Isolate every line in the data with the string "functions" and copy it.

[Records contained in a dataset]

-- Opening Marker --

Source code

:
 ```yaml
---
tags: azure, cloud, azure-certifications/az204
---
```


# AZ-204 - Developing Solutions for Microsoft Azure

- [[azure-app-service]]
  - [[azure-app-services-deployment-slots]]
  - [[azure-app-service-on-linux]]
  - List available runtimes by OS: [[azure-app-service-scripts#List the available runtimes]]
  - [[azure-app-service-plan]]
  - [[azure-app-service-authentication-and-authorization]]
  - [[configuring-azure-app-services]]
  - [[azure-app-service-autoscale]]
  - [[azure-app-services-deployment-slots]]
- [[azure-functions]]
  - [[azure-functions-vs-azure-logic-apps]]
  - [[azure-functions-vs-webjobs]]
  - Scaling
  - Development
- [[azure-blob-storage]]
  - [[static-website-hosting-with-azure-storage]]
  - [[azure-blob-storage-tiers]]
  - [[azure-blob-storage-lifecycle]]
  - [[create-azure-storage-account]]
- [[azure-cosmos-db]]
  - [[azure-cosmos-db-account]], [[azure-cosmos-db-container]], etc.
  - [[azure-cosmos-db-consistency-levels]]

-- Closing Marker --

> Response box:
- [[azure-functions]]
  - [[azure-functions-vs-azure-logic-apps]]
  - [[azure-functions-vs-webjobs]]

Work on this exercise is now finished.